Spectrum Ordered to Pay $7 Billion After Cable Guy Stabs 83-Year-Old Woman to Death

(Image: Screenshot/YouTube/WFAA/FOX4)

A Dallas County jury determined that Charter Communications, formerly known as Spectrum, was liable in hiring a field technician who murdered one of its customers. The corporation is now liable for billions of dollars in damages.

The jury awarded Charter $7 billion in punitive damages for “systematic safety failures” in the 2019 murder of 83-year-old Betty Thomas by one of the workers. Earlier in June, a jury ordered Charter to pay Thomas’ family 90 percent of $375 million in compensatory damages.

The jury held Charter accountable for the robbery and stabbing death of Thomas by a company employee during this June verdict. Officers apprehended Roy Holden Jr., 43, in December 2019, and he later pled guilty to murder and was sentenced to life in prison in April 2021.

Hamilton Wingo, headquartered in Dallas, represented the family in this lawsuit.

According to the victim’s family’s case against Charter, the cable company terminated an employee screening policy that Time Warner Cable had in operation when Charter purchased the multiple-system operator in 2016. Spectrum allegedly employed Holden without validating his career history, which would have revealed he lied about his work history.

According to trial testimony, a review of Holden’s former employment would have shown firings for falsification, fabricating documents, and harassing coworkers.

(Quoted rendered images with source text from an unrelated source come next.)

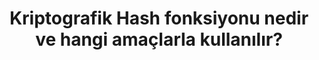 ---
layout: post
title: Kriptografik Hash fonksiyonu nedir ve hangi amaçlarla kullanılır?
ext-url: https://medium.com/@gokhansengun/kriptografik-hash-fonksiyonu-nedir-ve-hangi-ama%C3%A7larla-kullan%C4%B1l%C4%B1r-94bdee56fa93
lang: tr
medium: yes
--- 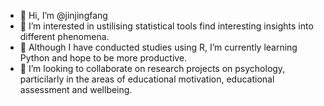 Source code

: - 👋 Hi, I’m @jinjingfang
- 👀 I’m interested in ustilising statistical tools find interesting insights into different phenomena.
- 🌱 Although I have conducted studies using R, I’m currently learning Python and hope to be more productive.
- 💞️ I’m looking to collaborate on research projects on psychology, particilarly in the areas of educational motivation, educational assessment and wellbeing.

<!---
jinjingfang/jinjingfang is a ✨ special ✨ repository because its `README.md` (this file) appears on your GitHub profile.
You can click the Preview link to take a look at your changes.
--->
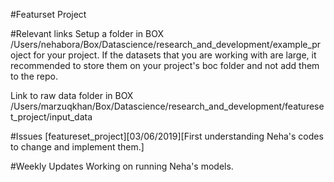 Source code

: #Featurset Project

#Relevant links
Setup a folder in BOX 
/Users/nehabora/Box/Datascience/research_and_development/example_project
for your project. If the datasets that you are working with are large, it recommended to store them on your project's boc folder and not add them to the repo.

Link to raw data folder in BOX 
/Users/marzuqkhan/Box/Datascience/research_and_development/featureset_project/input_data

#Issues
[featureset_project][03/06/2019][First understanding Neha's codes to change and implement them.]

#Weekly Updates
Working on running Neha's models.
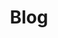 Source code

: ---
title: "Blog"
summary: "Catatan tentang kehidupan, apa yang dirasakan serta di utarakan ulang"
---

Holden was the Spectrum field tech who came to Thomas’ residence in December 2019 to assist her with her phone line. The next day, he returned to her house in a Spectrum van and stabbed her with a utility knife provided by the cable provider.

After responding to an unconscious person report, police discovered Thomas’ body. Thomas had several stab wounds and was dead when authorities arrived, according to detectives.

Attorneys stated in June that Holden used her credit cards and went on a “spending spree.” They also claimed that Thomas’ death may have been avoided and that Spectrum’s recruiting practices had “systemic failures.”

According to prosecution testimony, Holden allegedly made several outcries to supervisors in the days leading up to Thomas’ murder citing serious personal and financial troubles related to a divorce that left him without money or a place to call home. He also allegedly sobbed in a meeting, telling his supervisor that he was unhappy.

Shortly after being denied money, he began defrauding older female Spectrum cable clients by swiping their credit cards and checks, according to testimony.

Holden apparently had complete illegal access to his Spectrum vehicle and had probably been sleeping in it in the weeks leading up to the murder.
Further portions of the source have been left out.